The House of Representatives yesterday launched a probe into the alleged non-repatriation of crude oil export proceeds estimated at over $850 billion between 1996 and 2014. The Ad Hoc Committee on Pre-Shipment Inspection of Exports and NonRepatriation of Crude Oil Proceeds Chairman Seyi Sowunmi said this during the committee’s inaugural press conference.
According to him, recent findings suggest a significant breakdown in compliance with the Pre-Shipment Inspection of Exports Act, as operators in the oil and gas sector allegedly failed to repatriate between 40 and 45 per cent of crude oil export proceeds — contrary to the law mandating full repatriation within 90 days for oil exports and 180 days for non-oil exports.
He also expressed concern over “worrisome disparities” in export-earnings data among government agencies such as the Central Bank of Nigeria (CBN), Nigerian Upstream Petroleum Regulatory Commission (NUPRC), Nigerian National Petroleum Company Limited (NNPCL), and the National Bureau of Statistics (NBS), as well as inconsistencies between Nigerian and international data sources like OPEC.

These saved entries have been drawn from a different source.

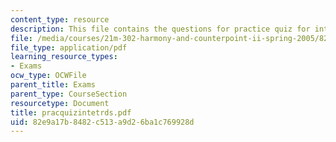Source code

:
 ```yaml
---
content_type: resource
description: This file contains the questions for practice quiz for intervals.
file: /media/courses/21m-302-harmony-and-counterpoint-ii-spring-2005/82e9a17b8482c513a9d26ba1c769928d_pracquizintetrds.pdf
file_type: application/pdf
learning_resource_types:
- Exams
ocw_type: OCWFile
parent_title: Exams
parent_type: CourseSection
resourcetype: Document
title: pracquizintetrds.pdf
uid: 82e9a17b-8482-c513-a9d2-6ba1c769928d
---
```

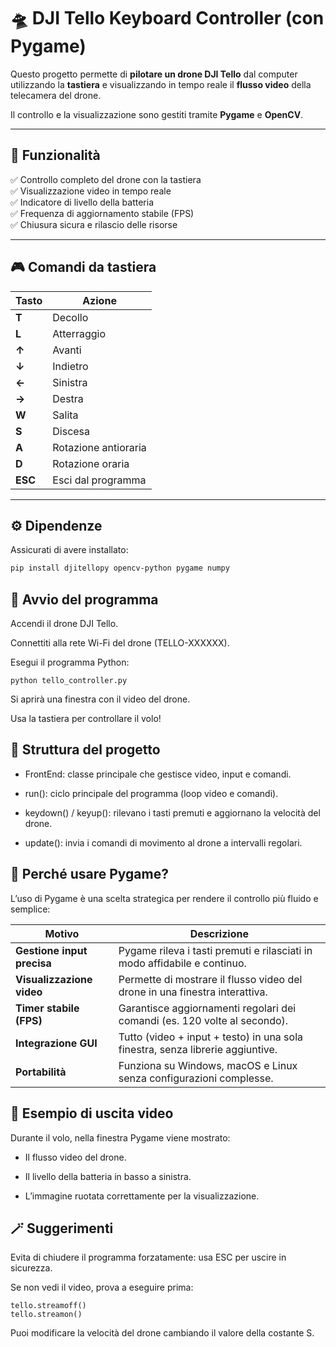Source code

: # 🛸 DJI Tello Keyboard Controller (con Pygame)

Questo progetto permette di **pilotare un drone DJI Tello** dal computer utilizzando la **tastiera** e visualizzando in tempo reale il **flusso video** della telecamera del drone.

Il controllo e la visualizzazione sono gestiti tramite **Pygame** e **OpenCV**.

---

## 🎯 Funzionalità

✅ Controllo completo del drone con la tastiera  
✅ Visualizzazione video in tempo reale  
✅ Indicatore di livello della batteria  
✅ Frequenza di aggiornamento stabile (FPS)  
✅ Chiusura sicura e rilascio delle risorse

---

## 🎮 Comandi da tastiera

| Tasto | Azione |
|-------|--------|
| **T** | Decollo |
| **L** | Atterraggio |
| **↑** | Avanti |
| **↓** | Indietro |
| **←** | Sinistra |
| **→** | Destra |
| **W** | Salita |
| **S** | Discesa |
| **A** | Rotazione antioraria |
| **D** | Rotazione oraria |
| **ESC** | Esci dal programma |

---

## ⚙️ Dipendenze

Assicurati di avere installato:

```bash
pip install djitellopy opencv-python pygame numpy
```

## 🚀 Avvio del programma
Accendi il drone DJI Tello.

Connettiti alla rete Wi-Fi del drone (TELLO-XXXXXX).

Esegui il programma Python:

```
python tello_controller.py
```

Si aprirà una finestra con il video del drone.

Usa la tastiera per controllare il volo!

## 🧩 Struttura del progetto
- FrontEnd: classe principale che gestisce video, input e comandi.

- run(): ciclo principale del programma (loop video e comandi).

- keydown() / keyup(): rilevano i tasti premuti e aggiornano la velocità del drone.

- update(): invia i comandi di movimento al drone a intervalli regolari.

## 🧠 Perché usare Pygame?
L’uso di Pygame è una scelta strategica per rendere il controllo più fluido e semplice:

| Motivo	| Descrizione |
|-------|--------|
| **Gestione input precisa** |	Pygame rileva i tasti premuti e rilasciati in modo affidabile e continuo. |
| **Visualizzazione video** |	Permette di mostrare il flusso video del drone in una finestra interattiva. |
| **Timer stabile (FPS)** |	Garantisce aggiornamenti regolari dei comandi (es. 120 volte al secondo). |
| **Integrazione GUI** |	Tutto (video + input + testo) in una sola finestra, senza librerie aggiuntive. |
| **Portabilità**	| Funziona su Windows, macOS e Linux senza configurazioni complesse. |

## 🧰 Esempio di uscita video
Durante il volo, nella finestra Pygame viene mostrato:

- Il flusso video del drone.

- Il livello della batteria in basso a sinistra.

- L’immagine ruotata correttamente per la visualizzazione.

## 🪄 Suggerimenti

Evita di chiudere il programma forzatamente: usa ESC per uscire in sicurezza.

Se non vedi il video, prova a eseguire prima:

```
tello.streamoff()
tello.streamon()
```

Puoi modificare la velocità del drone cambiando il valore della costante S.
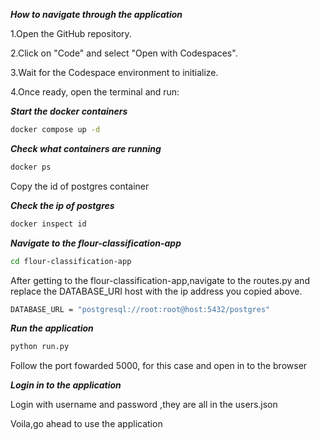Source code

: ***How to navigate through the application***

1.Open the GitHub repository.

2.Click on "Code" and select "Open with Codespaces".

3.Wait for the Codespace environment to initialize.

4.Once ready, open the terminal and run:

***Start the docker containers***
```bash
docker compose up -d
```

***Check what containers are running***
```bash
docker ps
```
Copy the id of postgres container

***Check the ip of postgres***
```bash
docker inspect id
```

***Navigate to the flour-classification-app***
```bash
cd flour-classification-app
```

After getting to the flour-classification-app,navigate to the routes.py and replace the DATABASE_URI host with the ip address you copied above.
```bash
DATABASE_URL = "postgresql://root:root@host:5432/postgres"
```

***Run the application***
```bash
python run.py
```
Follow the port fowarded 5000, for this case and open in to the browser

***Login in to the application***

Login with username and password ,they are all in the users.json

Voila,go ahead to use the application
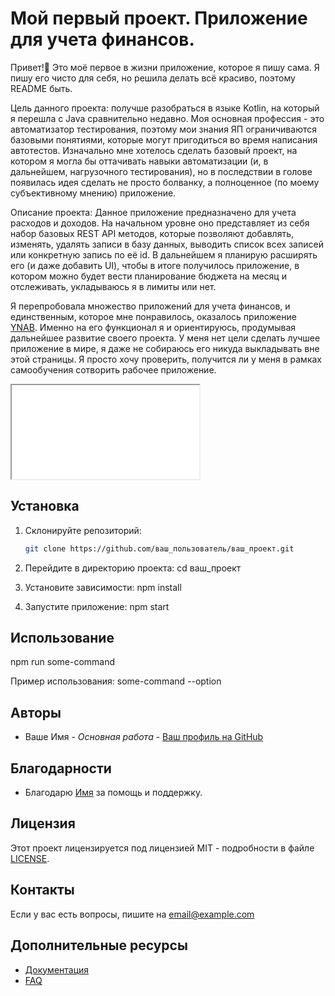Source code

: # Мой первый проект. Приложение для учета финансов.

Привет!👋 Это моё первое в жизни приложение, которое я пишу сама. Я пишу его чисто для себя, но решила делать всё красиво, поэтому README быть.

Цель данного проекта: получше разобраться в языке Kotlin, на который я перешла с Java сравнительно недавно. Моя основная профессия - это автоматизатор тестирования, поэтому мои знания ЯП ограничиваются базовыми понятиями, которые могут пригодиться во время написания автотестов.
Изначально мне хотелось сделать базовый проект, на котором я могла бы оттачивать навыки автоматизации (и, в дальнейшем, нагрузочного тестирования), но в последствии в голове появилась идея сделать не просто болванку, а полноценное (по моему субъективному мнению) приложение.

Описание проекта: Данное приложение предназначено для учета расходов и доходов. На начальном уровне оно представляет из себя набор базовых REST API методов, которые позволяют добавлять, изменять, удалять записи в базу данных, выводить список всех записей или конкретную запись по её id.
В дальнейшем я планирую расширять его (и даже добавить UI), чтобы в итоге получилось приложение, в котором можно будет вести планирование бюджета на месяц и отслеживать, укладываюсь я в лимиты или нет.

Я перепробовала множество приложений для учета финансов, и единственным, которое мне понравилось, оказалось приложение [YNAB](https://www.ynab.com/). Именно на его функционал я и ориентируюсь, продумывая дальнейшее развитие своего проекта.
У меня нет цели сделать лучшее приложение в мире, я даже не собираюсь его никуда выкладывать вне этой страницы. Я просто хочу проверить, получится ли у меня в рамках самообучения сотворить рабочее приложение.

<iframe src="src/main/resources/static/docs/index.html"></iframe>


## Установка

1. Склонируйте репозиторий:
    ```sh
    git clone https://github.com/ваш_пользователь/ваш_проект.git
    
2. Перейдите в директорию проекта:
        cd ваш_проект
    
3. Установите зависимости:
        npm install
    
4. Запустите приложение:
        npm start
    

## Использование

npm run some-command

Пример использования:
some-command --option

## Авторы

* Ваше Имя - *Основная работа* - [Ваш профиль на GitHub](https://github.com/ваш_пользователь)

## Благодарности

* Благодарю [Имя](ссылка) за помощь и поддержку.

## Лицензия

Этот проект лицензируется под лицензией MIT - подробности в файле [LICENSE](LICENSE).

## Контакты

Если у вас есть вопросы, пишите на email@example.com

## Дополнительные ресурсы

* [Документация](ссылка)
* [FAQ](ссылка)
```

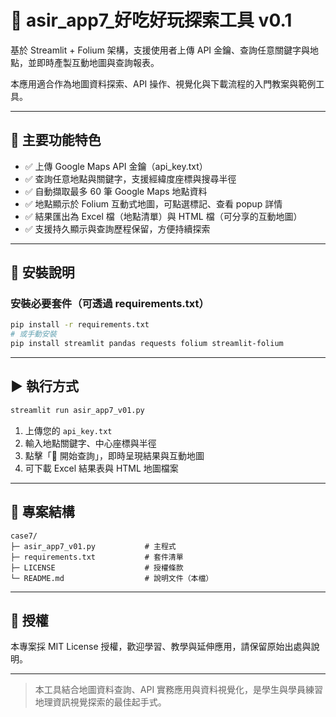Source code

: # 📘 asir_app7_好吃好玩探索工具 v0.1

基於 Streamlit + Folium 架構，支援使用者上傳 API 金鑰、查詢任意關鍵字與地點，並即時產製互動地圖與查詢報表。

本應用適合作為地圖資料探索、API 操作、視覺化與下載流程的入門教案與範例工具。

---

## 🚀 主要功能特色

- ✅ 上傳 Google Maps API 金鑰（api_key.txt）
- ✅ 查詢任意地點與關鍵字，支援經緯度座標與搜尋半徑
- ✅ 自動擷取最多 60 筆 Google Maps 地點資料
- ✅ 地點顯示於 Folium 互動式地圖，可點選標記、查看 popup 詳情
- ✅ 結果匯出為 Excel 檔（地點清單）與 HTML 檔（可分享的互動地圖）
- ✅ 支援持久顯示與查詢歷程保留，方便持續探索

---

## 📂 安裝說明

### 安裝必要套件（可透過 requirements.txt）

```bash
pip install -r requirements.txt
# 或手動安裝
pip install streamlit pandas requests folium streamlit-folium
```

---

## ▶️ 執行方式

```bash
streamlit run asir_app7_v01.py
```

1. 上傳您的 `api_key.txt`
2. 輸入地點關鍵字、中心座標與半徑
3. 點擊「🚀 開始查詢」，即時呈現結果與互動地圖
4. 可下載 Excel 結果表與 HTML 地圖檔案

---

## 📁 專案結構

```
case7/
├─ asir_app7_v01.py           # 主程式
├─ requirements.txt           # 套件清單
├─ LICENSE                    # 授權條款
└─ README.md                  # 說明文件（本檔）
```

---

## 🔖 授權

本專案採 MIT License 授權，歡迎學習、教學與延伸應用，請保留原始出處與說明。

---

> 本工具結合地圖資料查詢、API 實務應用與資料視覺化，是學生與學員練習地理資訊視覺探索的最佳起手式。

According to Sowunmi, non-oil exports— particularly in the solid minerals sector—have also shown “high levels of non-compliance” with repatriation laws According to him, the Pre-shipment Inspection of Exports Act (CAP P26, LFN 2004) established the Nigerian Export Supervision Scheme (NESS) to prevent capital flight, ensure accurate export valuation, and safeguard Nigeria’s foreign exchange earnings.
Before the Act was enacted in 1996, he said, the country suffered from “endemic leakages in the form of under-valuation, delayed invoicing, price manipulation, illegal swaps, and deliberate over-loading.”
The chairman said they would probe the exact volume and value of unrepatriated export proceeds from oil, gas, and non-oil sectors since 1996, determine why government agencies produce conflicting export data, and engage experts for a forensic reconciliation of exportproceeds accounts.